One of my other favorite moments was singing "Shalom, Chaverim" in cannon while walking in concentric circles (one for each part). It was so beautiful, I almost started crying. I have already since done a concentric circle round since in 3rd grade and can't wait to do it in my 5th and 6th grade chorus rehearsals.

Susan Brumfields workshops had so many great ideas that I was really excited to check out her publications: First We Sing, Over the Garden Wall: Songs and Games from England, and Hot Peas and Barley-O: Songs and Games from Scotland. She is so thorough with why a song is a good song, where it comes from, how it can be used, etc.  These books will be an invaluable resource.

Brent Gault gave many ideas for movement in the general music room and some other great ideas in his Kodaly in the General Music Classroom sessions.

During his movement session he gave 3 goals of movement: Highlighting a musical element, providing a channel for creativity, and enhancing the musicality of a piece of music.  He was always making sure that we, even as music teachers, were moving musically rather than like robots.  We did movement to a 12 bar blues (different motion on each chord) and then in the same fashion we did movement to the Surprise Symphony.  I had done the blues activity before but never though of doing the same type of activity with classical music.    Each time we did movement, we started with a body and brain warm-up doing things like body signs, yes no repeat (students repeat exactly first AND then have to say opposite of teacher- if teacher says yes, students say no, etc.)  We then moved to non-locomotor movement and finally to locomotor.  He has the trick of having students move their body on simple rhythms and only their hands on more complicated (tika-tika and faster).

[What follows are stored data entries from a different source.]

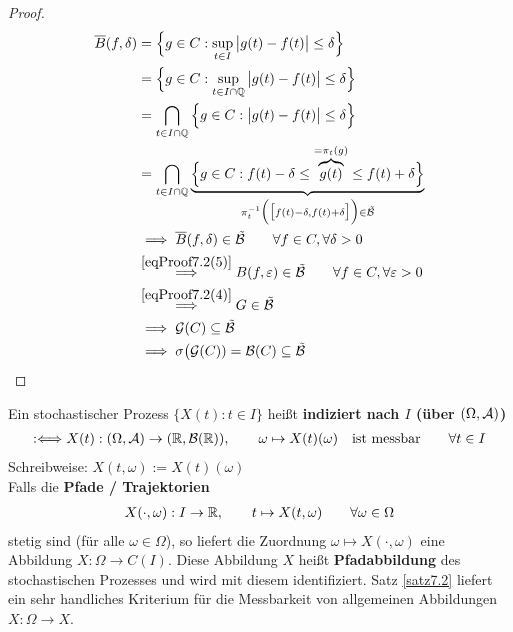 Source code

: \begin{proof}
\begin{align*}
\overline{B}(f,\delta)
&=\Big\lbrace g\in C:\sup\limits_{t\in I}\big|g(t)-f(t)\big|\leq\delta\Big\rbrace\\
&=\Big\lbrace g\in C:\sup\limits_{t\in I\cap\mathbb{Q}}\big|g(t)-f(t)\big|\leq\delta\Big\rbrace\\
&=\bigcap\limits_{t\in I\cap\mathbb{Q}}\Big\lbrace g\in C:\big|g(t)-f(t)\big|\leq\delta\Big\rbrace\\
&=\bigcap\limits_{t\in I\cap\mathbb{Q}}\underbrace{\Big\lbrace g\in C:f(t)-\delta\leq \overbrace{g(t)}^{=\pi_t(g)}\leq f(t)+\delta\Big\rbrace}_{\pi_t^{-1}\Big(\big[f(t)-\delta,f(t)+\delta\big]\Big)\in\tilde{\mathcal{B}}}\\
&\implies
\overline{B}(f,\delta)\in\tilde{\mathcal{B}}\qquad\forall f\in C,\forall\delta>0\\
&\stackrel{\eqref{eqProof7.2(5)}}{\implies}
B(f,\varepsilon)\in\tilde{\mathcal{B}}\qquad\forall f\in C,\forall\varepsilon>0\\
&\stackrel{\eqref{eqProof7.2(4)}}{\implies}
G\in\tilde{\mathcal{B}}\\
&\implies
\mathcal{G}(C)\subseteq\tilde{\mathcal{B}}\\
&\implies\sigma\big(\mathcal{G}(C))=\mathcal{B}(C)\subseteq\tilde{\mathcal{B}}
\end{align*}
\end{proof}

Ein stochastischer Prozess $\big\lbrace X(t):t\in I\big\rbrace$ heißt \textbf{indiziert nach $I$ (über $(\Omega,\mathcal{A})$)}
\begin{align*}
:\Longleftrightarrow X(t):(\Omega,\mathcal{A})\to(\mathbb{R},\mathcal{B}(\mathbb{R})),
\qquad\omega\mapsto X(t)(\omega)\quad
\text{ist messbar}\qquad\forall t\in I
\end{align*}
Schreibweise: $X(t,\omega):=X(t)(\omega)$\\
Falls die \textbf{Pfade / Trajektorien}
\begin{align*}
X(\cdot,\omega):I\to\mathbb{R},\qquad t\mapsto X(t,\omega)\qquad\forall \omega\in\Omega
\end{align*}
stetig sind (für alle $\omega\in\Omega$), so liefert die Zuordnung $\omega\mapsto X(\cdot,\omega)$ eine Abbildung $X:\Omega\to C(I)$. Diese Abbildung $X$ heißt \textbf{Pfadabbildung} des stochastischen Prozesses und wird mit diesem identifiziert.\nl
Satz \ref{satz7.2} liefert ein sehr handliches Kriterium für die Messbarkeit von allgemeinen Abbildungen $X:\Omega\to X$.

Even in his other workshops, we were almost always moving- whether it was just walking the beat while the teacher was singing a new song or keeping the beat in different places.   We did a great song called "Sail Away" where he used a combination of movement, powerpoint slides and rote singing to teach the form.  We ultimately ended up walking the beat and doing the "hand jive" on the A section, and then keeping the beat in 4 places (the students hand jive) during the B.